A British Columbia Supreme Court judge ordered the father of a two-and-a-half-year-old boy born in Richmond to a birth tourist to return the child to his mother in China, according to an oral verdict published Oct. 1

Justice Andrew Mayer ruled Aug. 23 in favour of the mother, TV host Manli Kong, after the child’s father had taken the Nov. 9, 2015-born child to Canada in late 2017 without Kong’s consent.

Both parents are unmarried citizens of the People’s Republic of China. The father, Tae Song, however, is a businessman who owns bottled water-related companies in China and Canada and has permanent resident status in Canada.

Law Courts Vancouver (Joe Mabel)

Kong came to Canada in September 2015 on a visitor’s visa to give birth to the boy. When the boy was six months old, he was returned to China where he lived with Kong and his grandparents in Beijing and part of the time with Song and his family, in Tianjin.

The judge found Beijing was the boy’s place of habitual residence prior to and after his removal from to Canada on Dec. 13, 2017. He was satisfied the boy was wrongfully removed from China by Song and remained wrongfully retained in B.C. He ordered Song to return the boy to Kong in Richmond or in Vancouver within 24 hours of the court order and that Song pay Kong expenses incurred as a result of the wrongful removal.

“In my view, the evidence establishes quite clearly that [the boy’s] place of habitual residence was China and in particular with his mother and grandparents in his mother’s home in Beijing,” Mayer said. “Although [the boy] was born in British Columbia, both parents admit that this was part of a birth‑tourism arrangement, which does not suggest that it was their intention for him to remain in British Columbia permanently after his birth. Place of citizenship and place of habitual residence are not the same thing.”

Mayer said Canadian law did not give him jurisdiction over parenting arrangements in China, but encouraged the parents to remain joint guardians and to not remove the boy from China without the other parent’s consent. He also recommended Kong have the final say in parenting responsibilities and to be the primary caregiver, but Song should be allowed reasonable parenting time and generous WeChat and/or FaceTime parenting time. “I am hopeful that the parties will either seek to come to an enforceable agreement in China, or elsewhere, or alternatively that the parties will seek recourse before the Chinese courts for a legal determination on issues of parenting time, guardianship and contact with [the boy].”

Mayer was not satisfied the parents agreed to terms for the boy’s travel to Canada, other than for a brief visit from December 2017 to the end of Chinese New Year in February 2018. Mayer also dismissed Song’s allegations of sexual abuse and parental negligence as “significantly exaggerated.”
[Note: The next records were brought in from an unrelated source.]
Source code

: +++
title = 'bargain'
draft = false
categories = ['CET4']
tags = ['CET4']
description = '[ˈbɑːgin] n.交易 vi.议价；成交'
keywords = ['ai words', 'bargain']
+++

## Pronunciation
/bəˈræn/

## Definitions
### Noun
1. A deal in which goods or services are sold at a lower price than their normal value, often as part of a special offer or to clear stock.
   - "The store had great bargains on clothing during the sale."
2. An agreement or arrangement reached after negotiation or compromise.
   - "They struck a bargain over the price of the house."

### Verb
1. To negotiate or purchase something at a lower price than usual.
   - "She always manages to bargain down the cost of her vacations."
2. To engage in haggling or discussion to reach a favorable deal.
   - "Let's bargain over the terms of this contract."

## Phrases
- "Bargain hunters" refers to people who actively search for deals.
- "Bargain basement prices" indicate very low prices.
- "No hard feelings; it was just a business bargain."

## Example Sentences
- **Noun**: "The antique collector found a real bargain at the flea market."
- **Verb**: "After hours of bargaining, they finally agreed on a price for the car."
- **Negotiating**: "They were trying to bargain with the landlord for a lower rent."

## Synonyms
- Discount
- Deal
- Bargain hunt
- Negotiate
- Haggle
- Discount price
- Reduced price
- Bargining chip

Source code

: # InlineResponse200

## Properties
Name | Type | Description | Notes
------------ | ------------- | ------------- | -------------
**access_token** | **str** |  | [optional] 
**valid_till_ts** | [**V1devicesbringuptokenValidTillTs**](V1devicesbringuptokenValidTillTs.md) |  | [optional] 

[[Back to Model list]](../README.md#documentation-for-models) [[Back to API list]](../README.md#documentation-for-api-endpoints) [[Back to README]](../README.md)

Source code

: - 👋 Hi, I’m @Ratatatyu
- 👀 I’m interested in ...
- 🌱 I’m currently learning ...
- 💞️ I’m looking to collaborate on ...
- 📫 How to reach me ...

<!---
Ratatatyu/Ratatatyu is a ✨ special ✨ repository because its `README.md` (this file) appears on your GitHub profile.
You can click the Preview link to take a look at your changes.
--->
Song alleged that in June 2016, the boy’s buttocks were photographed with stickers that Kong said were placed by an eight-year-old niece. In January 2017, Kong’s sister shot a video of a paper covering and exposing the boy’s penis. “This piece of paper had Chinese characters drawn on it, which included a pun written in Mandarin concerning the similar pronunciation of rooster and penis in Mandarin,” Mayer said. “I hope I have got that correct. That is the essence of it.”

The boy suffered superficial burns to his chest in January 2017 with hot water from a thermos that he had pulled off a table while Song and Kong were both present.
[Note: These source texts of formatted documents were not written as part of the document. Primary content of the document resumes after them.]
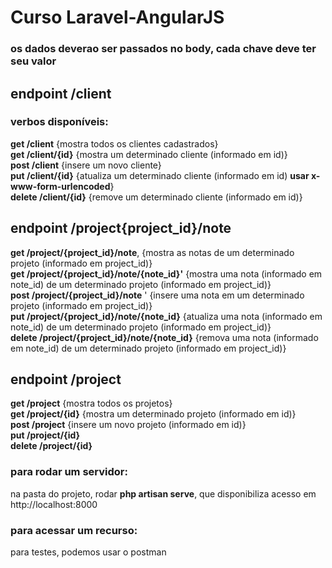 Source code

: # Curso Laravel-AngularJS
### os dados deverao ser passados no body, cada chave deve ter seu valor
## endpoint /client
### verbos disponíveis:
**get /client** {mostra todos os clientes cadastrados}  
**get /client/{id}** {mostra um determinado cliente (informado em id)}  
**post /client** {insere um novo cliente}  
**put /client/{id}** {atualiza um determinado cliente (informado em id) **usar x-www-form-urlencoded**}  
**delete /client/{id}** {remove um determinado cliente (informado em id)}  
## endpoint /project{project_id}/note
**get /project/{project_id}/note**, {mostra as notas de um determinado projeto (informado em project_id)}  
**get /project/{project_id}/note/{note_id}'** {mostra uma nota (informado em note_id) de um determinado projeto (informado em project_id)}  
**post /project/{project_id}/note** ' {insere uma nota em um determinado projeto (informado em project_id)}  
**put /project/{project_id}/note/{note_id}** {atualiza uma nota (informado em note_id) de um determinado projeto (informado em project_id)}  
**delete /project/{project_id}/note/{note_id}** {remova uma nota (informado em note_id) de um determinado projeto (informado em project_id)}  
## endpoint /project
**get /project** {mostra todos os projetos}  
**get /project/{id}** {mostra um determinado projeto (informado em id)}  
**post /project** {insere um novo projeto (informado em id)}  
**put /project/{id}**  
**delete /project/{id}**  
  
### para rodar um servidor:  
na pasta do projeto, rodar **php artisan serve**, que disponibiliza acesso em http://localhost:8000  
  
### para acessar um recurso:  
para testes, podemos usar o postman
“The [allegations] are ill-conceived, and they are not supported by the evidence,” Mayer concluded. “They are hurtful and in my view unnecessary. An allegation of sexual assault by one parent against another is a very serious matter, and again, in my view the evidence falls well, well short of establishing such abuse.”
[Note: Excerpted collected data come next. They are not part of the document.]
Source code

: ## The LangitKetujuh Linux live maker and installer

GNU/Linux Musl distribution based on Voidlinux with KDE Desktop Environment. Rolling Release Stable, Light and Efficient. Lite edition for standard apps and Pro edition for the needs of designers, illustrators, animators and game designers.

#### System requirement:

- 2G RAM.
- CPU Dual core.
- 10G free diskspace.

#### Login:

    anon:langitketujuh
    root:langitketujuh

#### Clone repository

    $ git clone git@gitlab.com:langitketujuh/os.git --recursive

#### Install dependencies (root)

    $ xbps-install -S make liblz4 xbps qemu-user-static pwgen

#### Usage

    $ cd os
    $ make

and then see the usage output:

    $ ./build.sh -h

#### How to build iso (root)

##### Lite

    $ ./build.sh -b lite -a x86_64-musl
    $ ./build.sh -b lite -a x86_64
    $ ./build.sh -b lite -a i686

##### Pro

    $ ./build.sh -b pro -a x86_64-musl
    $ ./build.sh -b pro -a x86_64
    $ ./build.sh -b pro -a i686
Evidence in the three-day court hearing included text message exchanges between the parents. 

“The opportunities of the world exist in China,” Kong wrote in one message to Song. “Therefore he must be familiar with China and understand everything about China. It is okay for him to live in Canada for a while when he is young in order to establish the framework for English thinking.”

Wrote Song: “The child will benefit from living in Vancouver, which is our consensus. After you return to China we can agree upon fixed time for video chat. Due to the time difference I guess most of the time it will be your nighttime, and if you are with your lover and cannot have video chat, please notify us in advance and do not ignore the child’s video call, which will hurt him. Tell your mother to take her time receiving treatment recovering in Beijing. The child will not be there [British Columbia] for long.”

Richmond city council candidate Kerry Starchuk (Twitter)

Canada and the U.S. are the only G7 nations that give automatic citizenship to a child born to foreign citizens. At its August policy convention, the opposition Conservative Party passed a non-binding motion to end birth tourism, unless one of the parents is a Canadian citizen or permanent resident.

Richmond city council candidate Kerry Starchuk initiated a petition earlier this year that is ultimately aimed at banning birth tourism. The petition, sponsored by Richmond-Steveston Liberal MP Joe Peschisolido, drew support of 10,882 people and awaits tabling in the Houses of Commons. Electronic petitions must attract at least 500 digital signatories to be considered by the House of Commons.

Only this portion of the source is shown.